Replaced complex formatting constraints with natural instruction layouts and built a dynamic few-shot retrieval framework. By structuring the reference corpus into clean query-response pairs, the pipeline retrieves and inserts the top three most semantically relevant context exemplars dynamically during inference.

The Impact

The pipeline combining parameter-efficient fine-tuning (PEFT using LoRA) and dynamic RAG significantly outperformed baseline models, satisfying strict verification metrics and securing a 16% absolute accuracy improvement on short-answer evaluation suites.

System Architecture

The solution utilizes the Llama-3-8B model with 4-bit quantization for efficiency. It employs the MiniLM-L6-v2 model for semantic embedding and retrieval. The pipeline includes a data augmentation stage where training data is stripped of options to create direct query-response pairs.
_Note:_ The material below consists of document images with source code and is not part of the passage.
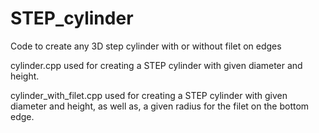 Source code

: # STEP_cylinder
Code to create any 3D step cylinder with or without filet on edges

cylinder.cpp used for creating a STEP cylinder with given diameter and height.

cylinder_with_filet.cpp used for creating a STEP cylinder with given diameter and height, as well as, a given radius for the filet on the bottom edge.
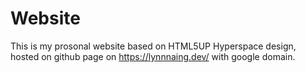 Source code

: # Website
 
This is my prosonal website based on HTML5UP Hyperspace design, hosted on github page on <a href="https://lynnnaing.dev/">https://lynnnaing.dev/</a> with google domain.
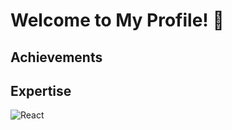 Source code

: # Welcome to My Profile! 👋

## Achievements
## Expertise

![React](https://upload.wikimedia.org/wikipedia/commons/a/a7/React-icon.svg)

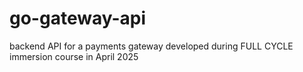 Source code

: # go-gateway-api
backend API for a payments gateway developed during FULL CYCLE immersion course in April 2025
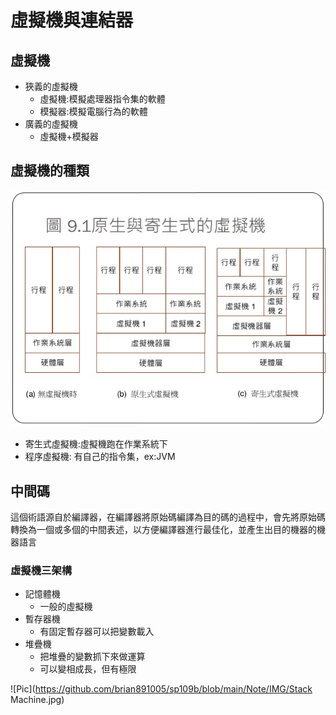 # 虛擬機與連結器

## 虛擬機
* 狹義的虛擬機
  * 虛擬機:模擬處理器指令集的軟體
  * 模擬器:模擬電腦行為的軟體
* 廣義的虛擬機
  * 虛擬機+模擬器

## 虛擬機的種類

![Pic](https://github.com/brian891005/sp109b/blob/main/Note/IMG/Vm.jpg)

* 寄生式虛擬機:虛擬機跑在作業系統下
* 程序虛擬機: 有自己的指令集，ex:JVM

## 中間碼
這個術語源自於編譯器，在編譯器將原始碼編譯為目的碼的過程中，會先將原始碼轉換為一個或多個的中間表述，以方便編譯器進行最佳化，並產生出目的機器的機器語言

### 虛擬機三架構
* 記憶體機
    * 一般的虛擬機
* 暫存器機
    * 有固定暫存器可以把變數載入
* 堆疊機
    * 把堆疊的變數抓下來做運算
    * 可以變相成長，但有極限
    
![Pic](https://github.com/brian891005/sp109b/blob/main/Note/IMG/Stack Machine.jpg) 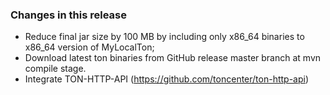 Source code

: ### Changes in this release

- Reduce final jar size by 100 MB by including only x86_64 binaries to x86_64 version of MyLocalTon;
- Download latest ton binaries from GitHub release master branch at mvn compile stage.
- Integrate TON-HTTP-API (https://github.com/toncenter/ton-http-api) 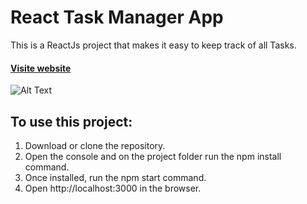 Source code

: # React Task Manager App

This is a ReactJs project that makes it easy to keep track of all Tasks.

#### [Visite website](https://task-manager-luciapeterlin.surge.sh/)

![Alt Text](https://media.giphy.com/media/v1.Y2lkPTc5MGI3NjExNWMzZTkxMjA0ZjhjNjNjZmFiZWFlZTBkY2FmZDVmN2Y0ZWQyMmY2ZCZjdD1n/skkMUt2qIRoffhiY8H/giphy.gif)

## To use this project: 

1) Download or clone the repository.
2) Open the console and on the project folder run the npm install command.
3) Once installed, run the npm start command.
4) Open http://localhost:3000 in the browser.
Inference uses Greedy Search to ensure deterministic and concise outputs required by the evaluation script.

Key Engineering Features

Dynamic Retrieval

Retrieval system that injects semantically relevant in-context examples for each specific query, boosting short-answer accuracy by 16%.

Dataset Restructuring

Automated pipeline to transform multiple-choice datasets into direct query-response pairs, effectively doubling the training resources for the retrieval corpus.

Quantized Tuning

Used Low-Rank Adaptation and quantization to fine-tune the 8-billion parameter model on limited hardware, optimizing for task alignment.

Ablation Testing

Evaluated external search integration, discovering that clean internal data outperforms noisy web results for this specific domain.

Development Lifecycle

PEFT Configuration

Configured model environment with parameter-efficient adapters and executed base runs.

Dynamic RAG Integration

Implemented the few-shot search structures and compiled the retrieval database.

Ablation Studies

Conducted ablation studies testing decoding parameters and search API dependencies.

Analysis and Delivery

Finalized analysis report documenting the 16% benchmarking improvement.